どこまでいっても、日本は傘は傘で考える。
綺麗な傘、折れない傘、可愛い傘…と傘であることを外さない。たとえば持ちはこびやすいコンパクトな傘がつくれないかと考えて、たたむと骨が緩む「折り畳み傘」がうまれた。欧米人は、傘をコンパクトにしたいならば、傘である必要はなく合羽を防水にできないかと考える。日本人は、傘ならば傘の機能を担保しつつ、小さくして、洗練させて、多様な傘をつくる。こういう日本人がウォークマンをつくり、高機能なテレビをつくった。日本人は決められた筋を外さず、その領域・分野で創意工夫を重ねて、横に展開するのが日本的多様性のつくり方である。


モノやコトの本質的な意味とか価値観を外してはいけない。
そこから、どうやって良いものにしていくのか、新しくしていくのかを考えてきたのが日本人。スリッパはスリッパのなかで考える。スリッパに代わるものは、思いつきのアイデア。イノベーションが事業として市場に受け入れられるには時間がかかる。

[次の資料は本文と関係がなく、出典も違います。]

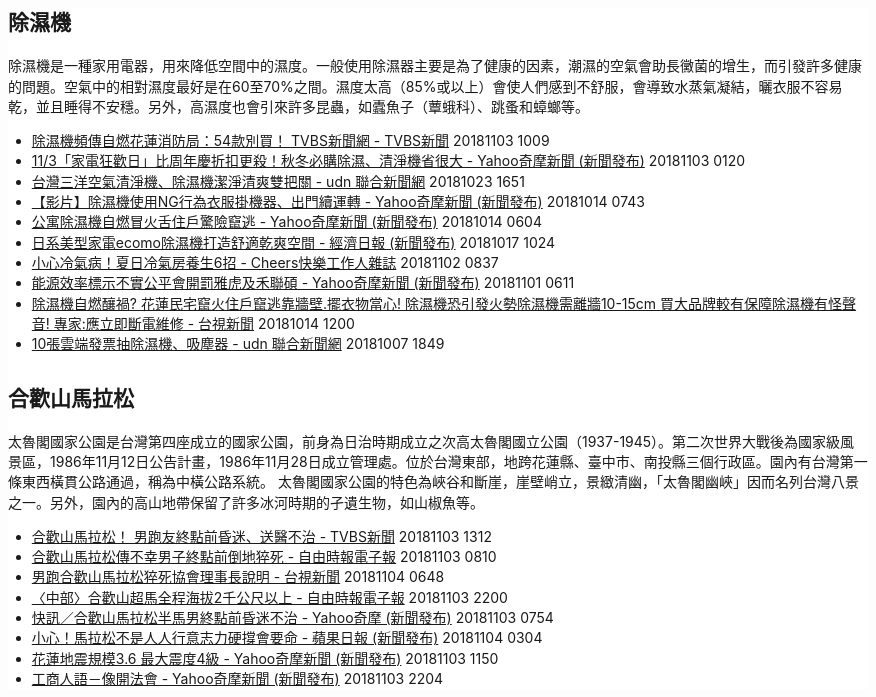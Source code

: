 ## 除濕機

除濕機是一種家用電器，用來降低空間中的濕度。一般使用除濕器主要是為了健康的因素，潮濕的空氣會助長黴菌的增生，而引發許多健康的問題。空氣中的相對濕度最好是在60至70%之間。濕度太高（85%或以上）會使人們感到不舒服，會導致水蒸氣凝結，曬衣服不容易乾，並且睡得不安穩。另外，高濕度也會引來許多昆蟲，如蠹魚子（蕈蛾科）、跳蚤和蟑螂等。


- [除濕機頻傳自燃花蓮消防局：54款別買！  TVBS新聞網 - TVBS新聞](https://news.tvbs.com.tw/local/1022330 "除濕機頻傳自燃花蓮消防局：54款別買！  TVBS新聞網 - TVBS新聞") 20181103 1009
- [11/3「家電狂歡日」比周年慶折扣更殺！秋冬必購除濕、清淨機省很大 - Yahoo奇摩新聞 (新聞發布)](https://tw.news.yahoo.com/11-3%E3%80%8C%E5%AE%B6%E9%9B%BB%E7%8B%82%E6%AD%A1%E6%97%A5%E3%80%8D%E6%AF%94%E5%91%A8%E5%B9%B4%E6%85%B6%E6%8A%98%E6%89%A3%E6%9B%B4%E6%AE%BA%EF%BC%81%E7%A7%8B%E5%86%AC%E5%BF%85%E8%B3%BC%E9%99%A4-010042702.html "11/3「家電狂歡日」比周年慶折扣更殺！秋冬必購除濕、清淨機省很大 - Yahoo奇摩新聞 (新聞發布)") 20181103 0120
- [台灣三洋空氣清淨機、除濕機潔淨清爽雙把關 - udn 聯合新聞網](https://udn.com/news/story/11319/3438655 "台灣三洋空氣清淨機、除濕機潔淨清爽雙把關 - udn 聯合新聞網") 20181023 1651
- [【影片】除濕機使用NG行為衣服掛機器、出門續運轉 - Yahoo奇摩新聞 (新聞發布)](https://tw.news.yahoo.com/%E5%BD%B1%E7%89%87-%E9%99%A4%E6%BF%95%E6%A9%9F%E4%BD%BF%E7%94%A8ng%E8%A1%8C%E7%82%BA-%E8%A1%A3%E6%9C%8D%E6%8E%9B%E6%A9%9F%E5%99%A8-%E5%87%BA%E9%96%80%E7%BA%8C%E9%81%8B%E8%BD%89-070000464.html "【影片】除濕機使用NG行為衣服掛機器、出門續運轉 - Yahoo奇摩新聞 (新聞發布)") 20181014 0743
- [公寓除濕機自燃冒火舌住戶驚險竄逃 - Yahoo奇摩新聞 (新聞發布)](https://tw.news.yahoo.com/%E5%85%AC%E5%AF%93%E9%99%A4%E6%BF%95%E6%A9%9F%E8%87%AA%E7%87%83%E5%86%92%E7%81%AB%E8%88%8C-%E4%BD%8F%E6%88%B6%E9%A9%9A%E9%9A%AA%E7%AB%84%E9%80%83-055448808.html "公寓除濕機自燃冒火舌住戶驚險竄逃 - Yahoo奇摩新聞 (新聞發布)") 20181014 0604
- [日系美型家電ecomo除濕機打造舒適乾爽空間 - 經濟日報 (新聞發布)](https://money.udn.com/money/story/5637/3427345 "日系美型家電ecomo除濕機打造舒適乾爽空間 - 經濟日報 (新聞發布)") 20181017 1024
- [小心冷氣病！夏日冷氣房養生6招 - Cheers快樂工作人雜誌](https://www.cheers.com.tw/article/article.action?id=5021047&eturec=1 "小心冷氣病！夏日冷氣房養生6招 - Cheers快樂工作人雜誌") 20181102 0837
- [能源效率標示不實公平會開罰雅虎及禾聯碩 - Yahoo奇摩新聞 (新聞發布)](https://tw.news.yahoo.com/%E8%83%BD%E6%BA%90%E6%95%88%E7%8E%87%E6%A8%99%E7%A4%BA%E4%B8%8D%E5%AF%A6-%E5%85%AC%E5%B9%B3%E6%9C%83%E9%96%8B%E7%BD%B0%E9%9B%85%E8%99%8E%E5%8F%8A%E7%A6%BE%E8%81%AF%E7%A2%A9-053120075.html "能源效率標示不實公平會開罰雅虎及禾聯碩 - Yahoo奇摩新聞 (新聞發布)") 20181101 0611
- [除濕機自燃釀禍? 花蓮民宅竄火住戶竄逃靠牆壁.擺衣物當心! 除濕機恐引發火勢除濕機需離牆10-15cm 買大品牌較有保障除濕機有怪聲音! 專家:應立即斷電維修 - 台視新聞](https://www.ttv.com.tw/news/view/10710140019300N/568 "除濕機自燃釀禍? 花蓮民宅竄火住戶竄逃靠牆壁.擺衣物當心! 除濕機恐引發火勢除濕機需離牆10-15cm 買大品牌較有保障除濕機有怪聲音! 專家:應立即斷電維修 - 台視新聞") 20181014 1200
- [10張雲端發票抽除濕機、吸塵器 - udn 聯合新聞網](https://udn.com/news/story/11322/3409234 "10張雲端發票抽除濕機、吸塵器 - udn 聯合新聞網") 20181007 1849

## 合歡山馬拉松

太魯閣國家公園是台灣第四座成立的國家公園，前身為日治時期成立之次高太魯閣國立公園（1937-1945）。第二次世界大戰後為國家級風景區，1986年11月12日公告計畫，1986年11月28日成立管理處。位於台灣東部，地跨花蓮縣、臺中市、南投縣三個行政區。園內有台灣第一條東西橫貫公路通過，稱為中橫公路系統。
太魯閣國家公園的特色為峽谷和斷崖，崖壁峭立，景緻清幽，「太魯閣幽峽」因而名列台灣八景之一。另外，園內的高山地帶保留了許多冰河時期的孑遺生物，如山椒魚等。
- [合歡山馬拉松！ 男跑友終點前昏迷、送醫不治 - TVBS新聞](https://news.tvbs.com.tw/local/1022418 "合歡山馬拉松！ 男跑友終點前昏迷、送醫不治 - TVBS新聞") 20181103 1312
- [合歡山馬拉松傳不幸男子終點前倒地猝死 - 自由時報電子報](http://news.ltn.com.tw/news/society/breakingnews/2601024 "合歡山馬拉松傳不幸男子終點前倒地猝死 - 自由時報電子報") 20181103 0810
- [男跑合歡山馬拉松猝死協會理事長說明 - 台視新聞](https://www.ttv.com.tw/news/view/10711040010600N/573 "男跑合歡山馬拉松猝死協會理事長說明 - 台視新聞") 20181104 0648
- [〈中部〉合歡山超馬全程海拔2千公尺以上 - 自由時報電子報](http://news.ltn.com.tw/news/local/paper/1244171 "〈中部〉合歡山超馬全程海拔2千公尺以上 - 自由時報電子報") 20181103 2200
- [快訊／合歡山馬拉松半馬男終點前昏迷不治 - Yahoo奇摩 (新聞發布)](https://tw.mobi.yahoo.com/news/%E5%BF%AB%E8%A8%8A-%E5%90%88%E6%AD%A1%E5%B1%B1%E9%A6%AC%E6%8B%89%E6%9D%BE-%E5%8D%8A%E9%A6%AC%E7%94%B7%E7%B5%82%E9%BB%9E%E5%89%8D%E6%98%8F%E8%BF%B7%E4%B8%8D%E6%B2%BB-075425634.html "快訊／合歡山馬拉松半馬男終點前昏迷不治 - Yahoo奇摩 (新聞發布)") 20181103 0754
- [小心！馬拉松不是人人行意志力硬撐會要命 - 蘋果日報 (新聞發布)](https://tw.appledaily.com/new/realtime/20181104/1459896/ "小心！馬拉松不是人人行意志力硬撐會要命 - 蘋果日報 (新聞發布)") 20181104 0304
- [花蓮地震規模3.6 最大震度4級 - Yahoo奇摩新聞 (新聞發布)](https://tw.news.yahoo.com/%E8%8A%B1%E8%93%AE%E5%9C%B0%E9%9C%87%E8%A6%8F%E6%A8%A13-6-%E6%9C%80%E5%A4%A7%E9%9C%87%E5%BA%A64%E7%B4%9A-115034285.html "花蓮地震規模3.6 最大震度4級 - Yahoo奇摩新聞 (新聞發布)") 20181103 1150
- [工商人語－像開法會 - Yahoo奇摩新聞 (新聞發布)](https://tw.news.yahoo.com/%E5%B7%A5%E5%95%86%E4%BA%BA%E8%AA%9E-%E5%83%8F%E9%96%8B%E6%B3%95%E6%9C%83-215010148--finance.html "工商人語－像開法會 - Yahoo奇摩新聞 (新聞發布)") 20181103 2204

日本人が画期的なことをやっても、日本では認められず、海外で認められて日本に逆輸入されて、ようやく“これはすごい”と受け入れられる。日本人は、突拍子もないこと、原点を離れたものを、なかなか理解しようとしない。


日本人は携帯電話を多機能化した。携帯電話にこだわりすぎ、コンピューターという世界への移行に失敗したが、多機能化は無駄ではなかった。そのひとつが携帯電話のパカパカ。こんな発想は海外にはない。携帯電話の画面を見やすくできないかと考え、液晶画面を大きくした。このガラケーの液晶画面の技術は、コンピューターの画面へ、スマホの画面へと広がった。


だから液晶技術は日本がダントツ。

携帯電話を多機能化した→大きな画面の液晶技術をつくった
→しかしコンピューター化の流れで、ガラケーは敗れた
→しかし液晶メーカーはスマホの液晶メーカーに転じて生き残った。

バイブレーターも日本の技術。音源チップもそう、日本メーカーが主役。みんな、横滑り。ガラケー向けにつくっていたが、携帯型コンピューター向けに、横滑りできた。それは誰も読めなかったが、バランスの結果論である。

 

「負けたらしょうがない」と平気でいう人がいる。負けないようにもっていくのが戦略なのに、「負けたら仕方ない」とすぐにあきらめる。それは「戦略」の専門家だけではない。当事者である企業経営者も「戦略」スタッフも、そう言いだした。成り行きの戦略と化しつつある。


戦略は成り行きで、浅くて狭い。
表面的であり、部分的である。戦略は負けないためのもの。負けないために、どうしたらいいのか。戦略力を高めるためには、自らが経験したこと、他の人の経験に学んだこと、「これはこうだった」という引き出しを増やす。



戦略の核は、アナロジー(類推)。
<AがBならば、CはBになる>と発想する。アナロジー(類推)を使うためには、どれだけ多くの「引き出し」を持っているかである。自ら場数を踏んだ経験だけでなく、他人(ひと)の経験を自らの経験として学んだものをどれだけ「引き出し」に入れられるかである。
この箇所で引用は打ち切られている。